Current market commentary
The month of September was driven by broad-based losses in almost all asset classes: triggered by once again higher government bond yields – especially in the US – global equity markets as well as corporate bonds and emerging market bonds closed strongly in the red. US 10-year government bond yields jumped 46bps in September and 78bps in the third quarter. A number of US economic data releases were again better than expected in September. The sharp rise in oil prices, hawkish comments from the Fed at the September meeting, market concerns about soaring US debt and strong government bond issuance did the rest.
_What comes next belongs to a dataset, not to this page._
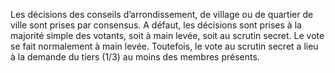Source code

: Les décisions des conseils d’arrondissement, de village ou de quartier de ville sont prises par consensus. A défaut, les décisions sont prises à la majorité simple des votants, soit à main levée, soit au scrutin secret.
Le vote se fait normalement à main levée. Toutefois, le vote au scrutin secret a lieu à la demande du tiers (1/3) au moins des membres présents.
Most recently, however, the oil price gave back some of its gains. Diversification has hardly paid off so far this year. Only when interest rates stop rising (so strongly and quickly) should there be a recovery for many capital market segments.
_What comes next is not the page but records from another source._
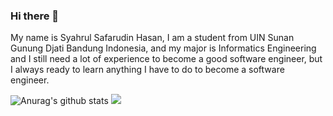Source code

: ### Hi there 👋

My name is Syahrul Safarudin Hasan, I am a student from UIN Sunan Gunung Djati Bandung Indonesia, and my major is Informatics Engineering and I still need a lot of experience to become a good software engineer, but I always ready to learn anything I have to do to become a software engineer.

<!--
**syahrul-ssh/syahrul-ssh** is a ✨ _special_ ✨ repository because its `README.md` (this file) appears on your GitHub profile.

Here are some ideas to get you started:

- 🔭 I’m currently working on ...
- 🌱 I’m currently learning ...
- 👯 I’m looking to collaborate on ...
- 🤔 I’m looking for help with ...
- 💬 Ask me about ...
- 📫 How to reach me: ...
- 😄 Pronouns: ...
- ⚡ Fun fact: ...
-->
![Anurag's github stats](https://github-readme-stats.vercel.app/api?username=syahrul-ssh&show_icons=true&theme=radical)
<img src="https://github-readme-stats.sera5-dev.vercel.app/api/top-langs/?username=syahrul-ssh&hide_border=true&layout=compact&title_color=000000&tetx_color=000000" width="">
The Q3 reporting season begins this week with the first business figures from US companies on Friday. Over the next two weeks, about 18% of the companies in the S&P 500, measured by market capitalisation, report. At the index level, Q3 earnings growth is expected to be 1.1% year-on-year – the first positive year-on-year result since Q3 2022. On the political front, the annual meeting of the IMF and World Bank (9-15 Oct) and the Swiss parliamentary elections (22 Oct) will take place. On Wednesday, US producer prices (Sep.) and German inflation data (Sep.) will be released. Thursday will see US inflation data (Sep.) and the weekly release of US jobless claims (12 Oct.). Friday will see the release of the University of Michigan Sentiment Indicator (Oct.) and Chinese inflation data (Sep.). The following week, US housing market data and Chinese GDP (Q3) are due.
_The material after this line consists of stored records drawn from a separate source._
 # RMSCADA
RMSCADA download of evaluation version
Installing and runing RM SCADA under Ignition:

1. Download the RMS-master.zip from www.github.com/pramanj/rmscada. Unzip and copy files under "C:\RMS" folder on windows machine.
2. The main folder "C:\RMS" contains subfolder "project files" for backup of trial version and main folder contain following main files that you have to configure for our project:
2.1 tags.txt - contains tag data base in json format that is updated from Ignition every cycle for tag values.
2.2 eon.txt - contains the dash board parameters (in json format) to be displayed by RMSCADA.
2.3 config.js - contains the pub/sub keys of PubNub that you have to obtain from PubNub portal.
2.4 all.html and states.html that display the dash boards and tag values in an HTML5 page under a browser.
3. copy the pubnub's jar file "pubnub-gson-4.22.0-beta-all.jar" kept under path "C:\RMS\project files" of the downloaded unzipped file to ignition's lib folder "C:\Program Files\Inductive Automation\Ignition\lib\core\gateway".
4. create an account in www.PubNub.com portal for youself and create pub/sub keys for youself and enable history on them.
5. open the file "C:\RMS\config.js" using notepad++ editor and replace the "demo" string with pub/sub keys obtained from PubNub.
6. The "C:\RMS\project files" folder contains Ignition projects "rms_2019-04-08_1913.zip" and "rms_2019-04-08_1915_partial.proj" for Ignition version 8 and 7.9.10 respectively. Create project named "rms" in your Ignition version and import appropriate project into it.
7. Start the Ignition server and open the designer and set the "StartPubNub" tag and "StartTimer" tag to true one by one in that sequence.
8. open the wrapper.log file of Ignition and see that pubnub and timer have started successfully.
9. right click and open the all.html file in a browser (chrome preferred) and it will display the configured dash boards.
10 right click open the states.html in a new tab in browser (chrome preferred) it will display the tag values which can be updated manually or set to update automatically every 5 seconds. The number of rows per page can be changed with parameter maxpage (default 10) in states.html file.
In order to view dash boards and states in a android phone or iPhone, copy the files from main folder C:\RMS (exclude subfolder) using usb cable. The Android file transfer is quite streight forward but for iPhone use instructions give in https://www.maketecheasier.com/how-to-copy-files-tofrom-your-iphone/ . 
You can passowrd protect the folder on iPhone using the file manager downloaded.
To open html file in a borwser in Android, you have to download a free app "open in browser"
Attractiveness of US equities has declined compared to bonds
- With the recent rise, the yield on 10-year US government bonds is about to exceed the earnings yield on US equities for the first time since 2002.
- If both values equalise, equity investors are left only with the hope of rising profits to compensate for the risk assumed. The equity risk premium appears very low.
- Bonds have gained significantly in relative attractiveness, especially as the rise in yields has been driven by higher real interest rates rather than rising inflation expectations.